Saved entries
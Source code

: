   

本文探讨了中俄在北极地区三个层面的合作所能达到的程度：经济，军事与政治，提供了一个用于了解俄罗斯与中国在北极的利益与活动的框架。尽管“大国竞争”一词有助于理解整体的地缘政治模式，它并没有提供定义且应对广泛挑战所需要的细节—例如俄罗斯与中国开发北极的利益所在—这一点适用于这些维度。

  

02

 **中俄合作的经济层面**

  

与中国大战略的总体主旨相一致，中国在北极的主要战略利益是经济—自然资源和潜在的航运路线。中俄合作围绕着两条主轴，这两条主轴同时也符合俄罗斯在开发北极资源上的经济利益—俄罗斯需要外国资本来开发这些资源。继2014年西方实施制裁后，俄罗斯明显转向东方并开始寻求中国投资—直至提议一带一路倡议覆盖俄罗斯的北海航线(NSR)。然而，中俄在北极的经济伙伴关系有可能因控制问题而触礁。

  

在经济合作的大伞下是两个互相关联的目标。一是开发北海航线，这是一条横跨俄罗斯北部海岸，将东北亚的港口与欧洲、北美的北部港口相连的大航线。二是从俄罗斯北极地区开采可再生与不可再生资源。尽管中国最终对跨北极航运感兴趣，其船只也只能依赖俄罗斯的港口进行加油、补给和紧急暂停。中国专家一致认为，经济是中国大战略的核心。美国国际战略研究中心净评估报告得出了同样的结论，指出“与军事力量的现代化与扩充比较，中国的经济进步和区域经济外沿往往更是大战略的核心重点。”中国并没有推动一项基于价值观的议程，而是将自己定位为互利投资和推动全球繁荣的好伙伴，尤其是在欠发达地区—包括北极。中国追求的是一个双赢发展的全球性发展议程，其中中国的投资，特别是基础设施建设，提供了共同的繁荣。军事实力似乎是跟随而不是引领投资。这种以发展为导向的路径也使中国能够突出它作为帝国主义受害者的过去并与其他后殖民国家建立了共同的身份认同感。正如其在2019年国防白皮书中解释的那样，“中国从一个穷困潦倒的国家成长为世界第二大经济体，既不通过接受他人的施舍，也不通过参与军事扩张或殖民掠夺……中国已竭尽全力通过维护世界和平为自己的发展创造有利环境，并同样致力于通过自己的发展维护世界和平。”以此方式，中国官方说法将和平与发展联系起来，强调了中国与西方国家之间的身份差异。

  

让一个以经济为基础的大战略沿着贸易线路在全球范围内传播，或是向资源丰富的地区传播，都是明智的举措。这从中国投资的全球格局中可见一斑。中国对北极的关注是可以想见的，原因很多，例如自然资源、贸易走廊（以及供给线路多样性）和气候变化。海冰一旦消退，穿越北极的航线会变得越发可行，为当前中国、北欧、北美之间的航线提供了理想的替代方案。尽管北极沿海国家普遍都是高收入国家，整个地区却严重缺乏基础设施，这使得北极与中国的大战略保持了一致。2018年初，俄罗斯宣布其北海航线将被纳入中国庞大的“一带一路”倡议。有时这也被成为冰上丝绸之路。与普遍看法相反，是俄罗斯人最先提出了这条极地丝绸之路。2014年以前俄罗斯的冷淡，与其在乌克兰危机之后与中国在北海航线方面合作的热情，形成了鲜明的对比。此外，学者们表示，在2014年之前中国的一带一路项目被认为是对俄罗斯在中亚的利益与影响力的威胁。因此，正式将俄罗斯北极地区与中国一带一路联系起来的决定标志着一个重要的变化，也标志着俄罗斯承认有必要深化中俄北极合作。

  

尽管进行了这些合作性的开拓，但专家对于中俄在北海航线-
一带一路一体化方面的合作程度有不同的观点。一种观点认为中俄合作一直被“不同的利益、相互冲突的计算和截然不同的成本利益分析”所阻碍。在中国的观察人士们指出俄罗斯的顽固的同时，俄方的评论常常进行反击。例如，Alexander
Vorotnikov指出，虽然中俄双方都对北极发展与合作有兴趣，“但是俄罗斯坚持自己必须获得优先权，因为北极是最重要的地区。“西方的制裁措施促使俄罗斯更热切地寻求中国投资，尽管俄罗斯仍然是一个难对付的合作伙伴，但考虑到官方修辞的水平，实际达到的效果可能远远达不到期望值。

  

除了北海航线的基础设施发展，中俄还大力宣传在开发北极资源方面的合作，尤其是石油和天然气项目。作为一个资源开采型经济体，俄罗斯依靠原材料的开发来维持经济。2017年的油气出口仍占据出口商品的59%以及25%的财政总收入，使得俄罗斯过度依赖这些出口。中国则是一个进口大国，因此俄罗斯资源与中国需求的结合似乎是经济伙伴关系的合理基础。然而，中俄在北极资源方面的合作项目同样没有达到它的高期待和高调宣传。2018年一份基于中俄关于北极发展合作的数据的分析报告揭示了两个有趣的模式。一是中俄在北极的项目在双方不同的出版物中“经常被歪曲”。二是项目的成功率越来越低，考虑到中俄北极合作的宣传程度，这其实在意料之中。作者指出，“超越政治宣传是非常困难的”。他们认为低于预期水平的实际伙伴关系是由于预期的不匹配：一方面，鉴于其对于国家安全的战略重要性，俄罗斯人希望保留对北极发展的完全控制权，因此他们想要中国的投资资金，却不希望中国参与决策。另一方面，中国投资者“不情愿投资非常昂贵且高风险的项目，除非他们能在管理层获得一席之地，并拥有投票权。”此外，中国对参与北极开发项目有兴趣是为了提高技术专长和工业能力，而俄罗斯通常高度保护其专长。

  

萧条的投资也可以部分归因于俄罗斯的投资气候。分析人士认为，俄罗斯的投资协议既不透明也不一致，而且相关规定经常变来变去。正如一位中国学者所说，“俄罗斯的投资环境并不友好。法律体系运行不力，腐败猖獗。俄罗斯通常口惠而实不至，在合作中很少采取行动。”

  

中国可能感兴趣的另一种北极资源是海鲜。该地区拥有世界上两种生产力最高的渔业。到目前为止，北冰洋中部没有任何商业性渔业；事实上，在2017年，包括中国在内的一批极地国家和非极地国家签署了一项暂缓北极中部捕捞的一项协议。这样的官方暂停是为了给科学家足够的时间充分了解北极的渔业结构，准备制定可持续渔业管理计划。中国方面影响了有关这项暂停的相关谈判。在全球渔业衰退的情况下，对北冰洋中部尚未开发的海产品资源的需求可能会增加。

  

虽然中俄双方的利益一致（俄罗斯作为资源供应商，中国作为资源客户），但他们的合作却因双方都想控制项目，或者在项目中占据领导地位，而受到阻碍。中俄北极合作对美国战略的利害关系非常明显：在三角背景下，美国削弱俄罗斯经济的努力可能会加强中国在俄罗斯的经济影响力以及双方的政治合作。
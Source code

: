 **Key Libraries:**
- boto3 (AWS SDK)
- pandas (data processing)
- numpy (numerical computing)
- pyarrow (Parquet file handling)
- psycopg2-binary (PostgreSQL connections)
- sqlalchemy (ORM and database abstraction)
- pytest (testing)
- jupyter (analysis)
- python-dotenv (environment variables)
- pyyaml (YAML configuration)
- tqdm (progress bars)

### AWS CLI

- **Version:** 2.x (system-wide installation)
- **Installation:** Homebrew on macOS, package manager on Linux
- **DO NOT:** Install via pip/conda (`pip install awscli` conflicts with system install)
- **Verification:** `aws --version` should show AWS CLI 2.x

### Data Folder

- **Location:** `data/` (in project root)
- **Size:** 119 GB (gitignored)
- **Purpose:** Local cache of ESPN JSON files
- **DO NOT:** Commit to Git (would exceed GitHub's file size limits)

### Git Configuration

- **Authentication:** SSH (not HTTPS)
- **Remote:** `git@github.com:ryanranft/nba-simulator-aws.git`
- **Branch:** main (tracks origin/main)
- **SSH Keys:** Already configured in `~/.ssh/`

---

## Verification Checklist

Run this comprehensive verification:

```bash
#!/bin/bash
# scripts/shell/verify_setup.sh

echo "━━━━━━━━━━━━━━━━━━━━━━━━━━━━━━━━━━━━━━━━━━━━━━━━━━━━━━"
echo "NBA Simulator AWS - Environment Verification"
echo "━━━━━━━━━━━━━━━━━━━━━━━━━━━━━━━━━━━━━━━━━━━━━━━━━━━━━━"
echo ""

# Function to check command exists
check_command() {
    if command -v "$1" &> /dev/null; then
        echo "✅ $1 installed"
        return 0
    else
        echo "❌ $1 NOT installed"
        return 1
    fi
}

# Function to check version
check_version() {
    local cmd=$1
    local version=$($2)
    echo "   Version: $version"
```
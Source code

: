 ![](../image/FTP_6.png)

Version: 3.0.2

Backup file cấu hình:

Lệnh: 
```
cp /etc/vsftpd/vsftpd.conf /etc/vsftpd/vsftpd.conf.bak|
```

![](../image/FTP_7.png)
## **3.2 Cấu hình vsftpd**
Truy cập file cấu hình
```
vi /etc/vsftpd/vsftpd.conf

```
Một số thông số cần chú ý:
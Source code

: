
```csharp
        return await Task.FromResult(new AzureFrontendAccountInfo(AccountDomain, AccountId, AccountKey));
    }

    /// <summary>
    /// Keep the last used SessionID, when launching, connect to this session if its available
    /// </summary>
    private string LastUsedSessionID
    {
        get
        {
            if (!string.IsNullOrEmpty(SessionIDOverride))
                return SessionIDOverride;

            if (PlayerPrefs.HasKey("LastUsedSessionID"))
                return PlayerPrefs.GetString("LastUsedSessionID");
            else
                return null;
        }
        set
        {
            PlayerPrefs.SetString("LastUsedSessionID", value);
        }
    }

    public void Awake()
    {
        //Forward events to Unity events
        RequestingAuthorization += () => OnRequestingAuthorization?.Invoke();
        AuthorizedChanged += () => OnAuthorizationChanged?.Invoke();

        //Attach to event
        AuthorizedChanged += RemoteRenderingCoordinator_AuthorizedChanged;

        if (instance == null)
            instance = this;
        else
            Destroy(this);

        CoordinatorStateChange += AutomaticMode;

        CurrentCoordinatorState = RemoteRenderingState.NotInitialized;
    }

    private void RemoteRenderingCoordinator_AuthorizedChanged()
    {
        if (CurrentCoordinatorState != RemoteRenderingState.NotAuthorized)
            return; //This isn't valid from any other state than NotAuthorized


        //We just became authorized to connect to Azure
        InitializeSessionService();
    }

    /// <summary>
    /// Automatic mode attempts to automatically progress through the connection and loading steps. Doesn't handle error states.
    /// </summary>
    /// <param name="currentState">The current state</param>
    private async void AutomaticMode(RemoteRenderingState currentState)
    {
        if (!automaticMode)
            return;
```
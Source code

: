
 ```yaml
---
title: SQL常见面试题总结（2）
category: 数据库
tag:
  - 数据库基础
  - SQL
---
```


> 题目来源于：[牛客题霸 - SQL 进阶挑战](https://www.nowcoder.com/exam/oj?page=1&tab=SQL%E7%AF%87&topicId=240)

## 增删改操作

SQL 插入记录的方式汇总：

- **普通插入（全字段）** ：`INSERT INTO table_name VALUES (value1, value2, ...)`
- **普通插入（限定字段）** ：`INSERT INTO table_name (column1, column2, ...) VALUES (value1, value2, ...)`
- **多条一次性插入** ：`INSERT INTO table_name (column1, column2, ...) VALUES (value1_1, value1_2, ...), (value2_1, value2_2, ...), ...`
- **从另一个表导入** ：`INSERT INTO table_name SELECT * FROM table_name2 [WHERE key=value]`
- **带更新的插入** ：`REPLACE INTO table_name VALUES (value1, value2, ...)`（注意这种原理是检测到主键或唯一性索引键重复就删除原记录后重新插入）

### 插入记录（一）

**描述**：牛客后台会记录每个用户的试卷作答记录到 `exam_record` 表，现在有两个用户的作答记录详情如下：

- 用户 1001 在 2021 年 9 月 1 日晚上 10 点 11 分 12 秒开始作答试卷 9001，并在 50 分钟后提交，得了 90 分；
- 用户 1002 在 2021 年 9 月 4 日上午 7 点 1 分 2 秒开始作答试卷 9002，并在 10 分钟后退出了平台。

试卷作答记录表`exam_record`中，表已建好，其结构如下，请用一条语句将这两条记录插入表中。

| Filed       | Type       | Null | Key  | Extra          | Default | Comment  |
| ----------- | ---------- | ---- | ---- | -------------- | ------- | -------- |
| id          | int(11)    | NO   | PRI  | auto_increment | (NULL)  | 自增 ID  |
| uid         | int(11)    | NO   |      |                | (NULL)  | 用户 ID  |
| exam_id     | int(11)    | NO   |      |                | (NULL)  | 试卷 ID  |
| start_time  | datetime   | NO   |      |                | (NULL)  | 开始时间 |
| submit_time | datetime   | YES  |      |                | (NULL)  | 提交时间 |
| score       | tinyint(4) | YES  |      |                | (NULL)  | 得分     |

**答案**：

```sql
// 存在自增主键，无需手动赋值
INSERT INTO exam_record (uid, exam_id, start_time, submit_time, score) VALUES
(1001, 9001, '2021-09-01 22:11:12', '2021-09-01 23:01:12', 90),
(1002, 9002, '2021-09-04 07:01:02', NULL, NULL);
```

WORK REQUIRED
Using the entries shown above, reproduce verbatim the lines from the line bearing "- pytest (testing)" to the line bearing "- **DO NOT:** Install", inclusive.

SOLUTION FOR THIS PROBLEM
- pytest (testing)
- jupyter (analysis)
- python-dotenv (environment variables)
- pyyaml (YAML configuration)
- tqdm (progress bars)

### AWS CLI

- **Version:** 2.x (system-wide installation)
- **Installation:** Homebrew on macOS, package manager on Linux
- **DO NOT:** Install via pip/conda (`pip install awscli` conflicts with system install)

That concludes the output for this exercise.